* [WHAT THE TASK REQUIRES]:
Your reply should be an exact copy of every entry, with the pictures removed.

* [SUPPLIED MATERIAL]:
##########

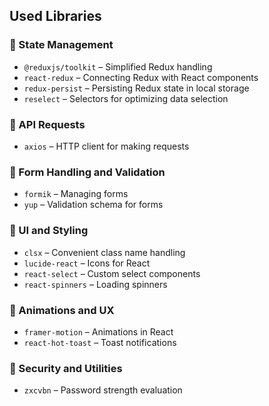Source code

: ## Used Libraries

### 🔹 State Management

- `@reduxjs/toolkit` – Simplified Redux handling
- `react-redux` – Connecting Redux with React components
- `redux-persist` – Persisting Redux state in local storage
- `reselect` – Selectors for optimizing data selection

### 🔹 API Requests

- `axios` – HTTP client for making requests

### 🔹 Form Handling and Validation

- `formik` – Managing forms
- `yup` – Validation schema for forms

### 🔹 UI and Styling

- `clsx` – Convenient class name handling
- `lucide-react` – Icons for React
- `react-select` – Custom select components
- `react-spinners` – Loading spinners

### 🔹 Animations and UX

- `framer-motion` – Animations in React
- `react-hot-toast` – Toast notifications

### 🔹 Security and Utilities

- `zxcvbn` – Password strength evaluation
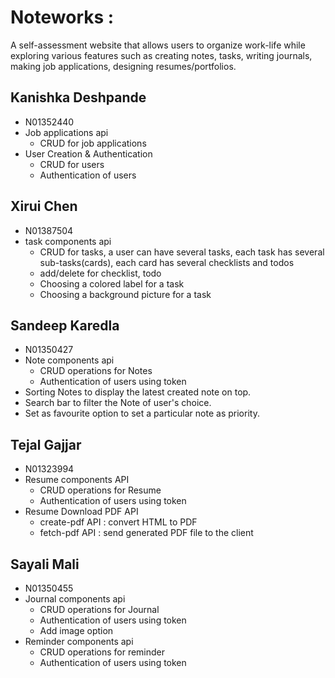 # Noteworks :

A self-assessment website that allows users to organize work-life while exploring various features such as creating notes, tasks, writing journals, making job applications, designing resumes/portfolios.

## Kanishka Deshpande

- N01352440
- Job applications api
  - CRUD for job applications
- User Creation & Authentication
  - CRUD for users
  - Authentication of users

## Xirui Chen

- N01387504
- task components api
  - CRUD for tasks, a user can have several tasks, each task has several sub-tasks(cards), each card has several checklists and todos
  - add/delete for checklist, todo
  - Choosing a colored label for a task
  - Choosing a background picture for a task

## Sandeep Karedla

- N01350427
- Note components api
  - CRUD operations for Notes
  - Authentication of users using token
- Sorting Notes to display the latest created note on top.
- Search bar to filter the Note of user's choice.
- Set as favourite option to set a particular note as priority.

## Tejal Gajjar

- N01323994
- Resume components API
  - CRUD operations for Resume
  - Authentication of users using token
- Resume Download PDF API
  - create-pdf API : convert HTML to PDF
  - fetch-pdf API : send generated PDF file to the client

## Sayali Mali

- N01350455
- Journal components api
  - CRUD operations for Journal
  - Authentication of users using token
  - Add image option
- Reminder components api
  - CRUD operations for reminder
  - Authentication of users using token
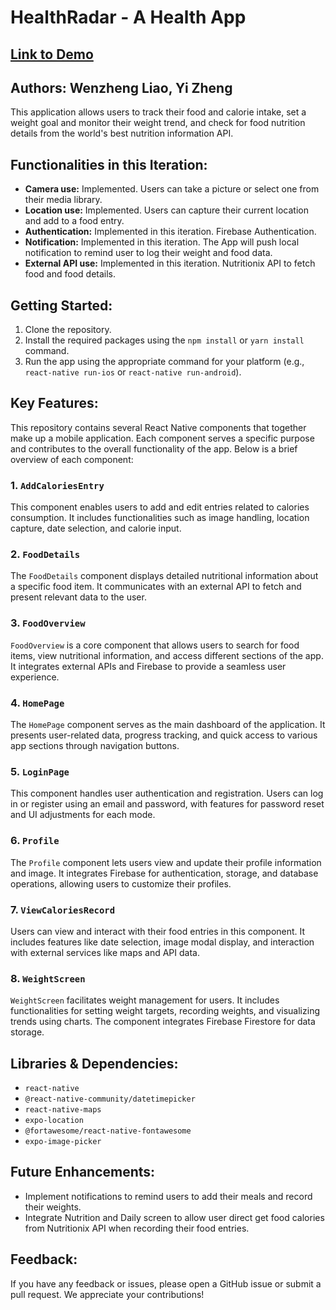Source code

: # HealthRadar - A Health App
## [Link to Demo](https://youtu.be/UTQro-D-H08)

## Authors: Wenzheng Liao, Yi Zheng
This application allows users to track their food and calorie intake, set a weight goal and monitor their weight trend, and check for food nutrition details from the world's best nutrition information API.

## Functionalities in this Iteration:

- **Camera use:** Implemented. Users can take a picture or select one from their media library.
- **Location use:** Implemented. Users can capture their current location and add to a food entry.
- **Authentication:** Implemented in this iteration. Firebase Authentication.
- **Notification:** Implemented in this iteration. The App will push local notification to remind user to log their weight and food data.
- **External API use:** Implemented in this iteration. Nutritionix API to fetch food and food details.

## Getting Started:

1. Clone the repository.
2. Install the required packages using the `npm install` or `yarn install` command.
3. Run the app using the appropriate command for your platform (e.g., `react-native run-ios` or `react-native run-android`).

## Key Features:
This repository contains several React Native components that together make up a mobile application. Each component serves a specific purpose and contributes to the overall functionality of the app. Below is a brief overview of each component:

### 1. `AddCaloriesEntry`
This component enables users to add and edit entries related to calories consumption. It includes functionalities such as image handling, location capture, date selection, and calorie input.

### 2. `FoodDetails`
The `FoodDetails` component displays detailed nutritional information about a specific food item. It communicates with an external API to fetch and present relevant data to the user.

### 3. `FoodOverview`
`FoodOverview` is a core component that allows users to search for food items, view nutritional information, and access different sections of the app. It integrates external APIs and Firebase to provide a seamless user experience.

### 4. `HomePage`
The `HomePage` component serves as the main dashboard of the application. It presents user-related data, progress tracking, and quick access to various app sections through navigation buttons.

### 5. `LoginPage`
This component handles user authentication and registration. Users can log in or register using an email and password, with features for password reset and UI adjustments for each mode.

### 6. `Profile`
The `Profile` component lets users view and update their profile information and image. It integrates Firebase for authentication, storage, and database operations, allowing users to customize their profiles.

### 7. `ViewCaloriesRecord`
Users can view and interact with their food entries in this component. It includes features like date selection, image modal display, and interaction with external services like maps and API data.

### 8. `WeightScreen`
`WeightScreen` facilitates weight management for users. It includes functionalities for setting weight targets, recording weights, and visualizing trends using charts. The component integrates Firebase Firestore for data storage.

## Libraries & Dependencies:

- `react-native`
- `@react-native-community/datetimepicker`
- `react-native-maps`
- `expo-location`
- `@fortawesome/react-native-fontawesome`
- `expo-image-picker`

## Future Enhancements:

- Implement notifications to remind users to add their meals and record their weights.
- Integrate Nutrition and Daily screen to allow user direct get food calories from Nutritionix API when recording their food entries.

## Feedback:
If you have any feedback or issues, please open a GitHub issue or submit a pull request. We appreciate your contributions!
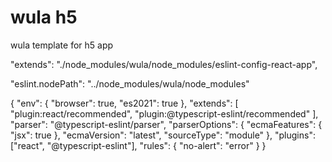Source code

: # wula h5

wula template for h5 app

"extends": "./node_modules/wula/node_modules/eslint-config-react-app",

"eslint.nodePath": "../node_modules/wula/node_modules"


{
  "env": {
    "browser": true,
    "es2021": true
  },
  "extends": [
    "plugin:react/recommended",
    "plugin:@typescript-eslint/recommended"
  ],
  "parser": "@typescript-eslint/parser",
  "parserOptions": {
    "ecmaFeatures": {
      "jsx": true
    },
    "ecmaVersion": "latest",
    "sourceType": "module"
  },
  "plugins": ["react", "@typescript-eslint"],
  "rules": {
    "no-alert": "error"
  }
}
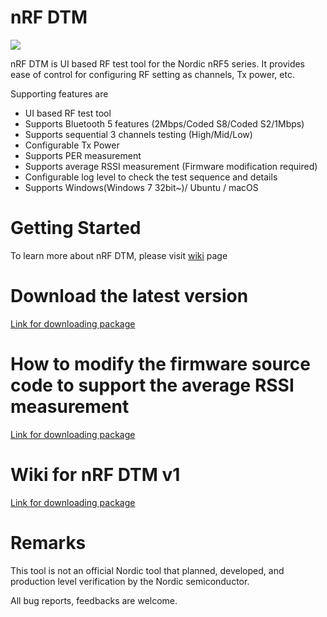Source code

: # nRF DTM

<img src="https://github.com/olleheugene/nRF-DTM/blob/master/pics/DTM_USAGE.gif">

nRF DTM is UI based RF test tool for the Nordic nRF5 series.
It provides ease of control for configuring RF setting as channels, Tx power, etc.

Supporting features are 
- UI based RF test tool
- Supports Bluetooth 5 features (2Mbps/Coded S8/Coded S2/1Mbps)
- Supports sequential 3 channels testing   (High/Mid/Low)
- Configurable Tx Power
- Supports PER measurement
- Supports average RSSI measurement (Firmware modification required)
- Configurable log level to check the test sequence and details
- Supports Windows(Windows 7 32bit~)/ Ubuntu / macOS

# Getting Started
To learn more about nRF DTM, please visit [wiki](https://github.com/olleheugene/nRF-DTM/wiki) page

# Download the latest version
[Link for downloading package](https://github.com/olleheugene/nRF-DTM/archive/v2.0.zip)

# How to modify the firmware source code to support the average RSSI measurement
[Link for downloading package](https://github.com/olleheugene/nRF-DTM/archive/v2.0.zip)

# Wiki for nRF DTM v1
[Link for downloading package](https://github.com/olleheugene/nRF-DTM/archive/v1.0.zip)

# Remarks 
This tool is not an official Nordic tool that planned, developed, and production level verification by the Nordic semiconductor.

All bug reports, feedbacks are welcome.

##########

* [YOUR SOLUTION]:
Source code

: ## Used Libraries

### 🔹 State Management

- `@reduxjs/toolkit` – Simplified Redux handling
- `react-redux` – Connecting Redux with React components
- `redux-persist` – Persisting Redux state in local storage
- `reselect` – Selectors for optimizing data selection

### 🔹 API Requests

- `axios` – HTTP client for making requests

### 🔹 Form Handling and Validation

- `formik` – Managing forms
- `yup` – Validation schema for forms

### 🔹 UI and Styling

- `clsx` – Convenient class name handling
- `lucide-react` – Icons for React
- `react-select` – Custom select components
- `react-spinners` – Loading spinners

### 🔹 Animations and UX

- `framer-motion` – Animations in React
- `react-hot-toast` – Toast notifications

### 🔹 Security and Utilities

- `zxcvbn` – Password strength evaluation
 # Noteworks :

A self-assessment website that allows users to organize work-life while exploring various features such as creating notes, tasks, writing journals, making job applications, designing resumes/portfolios.

## Kanishka Deshpande

- N01352440
- Job applications api
  - CRUD for job applications
- User Creation & Authentication
  - CRUD for users
  - Authentication of users

## Xirui Chen

- N01387504
- task components api
  - CRUD for tasks, a user can have several tasks, each task has several sub-tasks(cards), each card has several checklists and todos
  - add/delete for checklist, todo
  - Choosing a colored label for a task
  - Choosing a background picture for a task

## Sandeep Karedla

- N01350427
- Note components api
  - CRUD operations for Notes
  - Authentication of users using token
- Sorting Notes to display the latest created note on top.
- Search bar to filter the Note of user's choice.
- Set as favourite option to set a particular note as priority.

## Tejal Gajjar

- N01323994
- Resume components API
  - CRUD operations for Resume
  - Authentication of users using token
- Resume Download PDF API
  - create-pdf API : convert HTML to PDF
  - fetch-pdf API : send generated PDF file to the client

## Sayali Mali

- N01350455
- Journal components api
  - CRUD operations for Journal
  - Authentication of users using token
  - Add image option
- Reminder components api
  - CRUD operations for reminder
  - Authentication of users using token
Source code

: # HealthRadar - A Health App
## [Link to Demo](https://youtu.be/UTQro-D-H08)

## Authors: Wenzheng Liao, Yi Zheng
This application allows users to track their food and calorie intake, set a weight goal and monitor their weight trend, and check for food nutrition details from the world's best nutrition information API.

## Functionalities in this Iteration:

- **Camera use:** Implemented. Users can take a picture or select one from their media library.
- **Location use:** Implemented. Users can capture their current location and add to a food entry.
- **Authentication:** Implemented in this iteration. Firebase Authentication.
- **Notification:** Implemented in this iteration. The App will push local notification to remind user to log their weight and food data.
- **External API use:** Implemented in this iteration. Nutritionix API to fetch food and food details.

## Getting Started:

1. Clone the repository.
2. Install the required packages using the `npm install` or `yarn install` command.
3. Run the app using the appropriate command for your platform (e.g., `react-native run-ios` or `react-native run-android`).

## Key Features:
This repository contains several React Native components that together make up a mobile application. Each component serves a specific purpose and contributes to the overall functionality of the app. Below is a brief overview of each component:

### 1. `AddCaloriesEntry`
This component enables users to add and edit entries related to calories consumption. It includes functionalities such as image handling, location capture, date selection, and calorie input.

### 2. `FoodDetails`
The `FoodDetails` component displays detailed nutritional information about a specific food item. It communicates with an external API to fetch and present relevant data to the user.

### 3. `FoodOverview`
`FoodOverview` is a core component that allows users to search for food items, view nutritional information, and access different sections of the app. It integrates external APIs and Firebase to provide a seamless user experience.

### 4. `HomePage`
The `HomePage` component serves as the main dashboard of the application. It presents user-related data, progress tracking, and quick access to various app sections through navigation buttons.

### 5. `LoginPage`
This component handles user authentication and registration. Users can log in or register using an email and password, with features for password reset and UI adjustments for each mode.

### 6. `Profile`
The `Profile` component lets users view and update their profile information and image. It integrates Firebase for authentication, storage, and database operations, allowing users to customize their profiles.

### 7. `ViewCaloriesRecord`
Users can view and interact with their food entries in this component. It includes features like date selection, image modal display, and interaction with external services like maps and API data.

### 8. `WeightScreen`
`WeightScreen` facilitates weight management for users. It includes functionalities for setting weight targets, recording weights, and visualizing trends using charts. The component integrates Firebase Firestore for data storage.

## Libraries & Dependencies:

- `react-native`
- `@react-native-community/datetimepicker`
- `react-native-maps`
- `expo-location`
- `@fortawesome/react-native-fontawesome`
- `expo-image-picker`

## Future Enhancements:

- Implement notifications to remind users to add their meals and record their weights.
- Integrate Nutrition and Daily screen to allow user direct get food calories from Nutritionix API when recording their food entries.

## Feedback:
If you have any feedback or issues, please open a GitHub issue or submit a pull request. We appreciate your contributions!
Source code

: # wula h5

wula template for h5 app

"extends": "./node_modules/wula/node_modules/eslint-config-react-app",

"eslint.nodePath": "../node_modules/wula/node_modules"


{
  "env": {
    "browser": true,
    "es2021": true
  },
  "extends": [
    "plugin:react/recommended",
    "plugin:@typescript-eslint/recommended"
  ],
  "parser": "@typescript-eslint/parser",
  "parserOptions": {
    "ecmaFeatures": {
      "jsx": true
    },
    "ecmaVersion": "latest",
    "sourceType": "module"
  },
  "plugins": ["react", "@typescript-eslint"],
  "rules": {
    "no-alert": "error"
  }
}
Source code

: # nRF DTM

<img src="https://github.com/olleheugene/nRF-DTM/blob/master/pics/DTM_USAGE.gif">

nRF DTM is UI based RF test tool for the Nordic nRF5 series.
It provides ease of control for configuring RF setting as channels, Tx power, etc.

Supporting features are 
- UI based RF test tool
- Supports Bluetooth 5 features (2Mbps/Coded S8/Coded S2/1Mbps)
- Supports sequential 3 channels testing   (High/Mid/Low)
- Configurable Tx Power
- Supports PER measurement
- Supports average RSSI measurement (Firmware modification required)
- Configurable log level to check the test sequence and details
- Supports Windows(Windows 7 32bit~)/ Ubuntu / macOS

# Getting Started
To learn more about nRF DTM, please visit [wiki](https://github.com/olleheugene/nRF-DTM/wiki) page

# Download the latest version
[Link for downloading package](https://github.com/olleheugene/nRF-DTM/archive/v2.0.zip)

# How to modify the firmware source code to support the average RSSI measurement
[Link for downloading package](https://github.com/olleheugene/nRF-DTM/archive/v2.0.zip)

# Wiki for nRF DTM v1
[Link for downloading package](https://github.com/olleheugene/nRF-DTM/archive/v1.0.zip)

# Remarks 
This tool is not an official Nordic tool that planned, developed, and production level verification by the Nordic semiconductor.

All bug reports, feedbacks are welcome.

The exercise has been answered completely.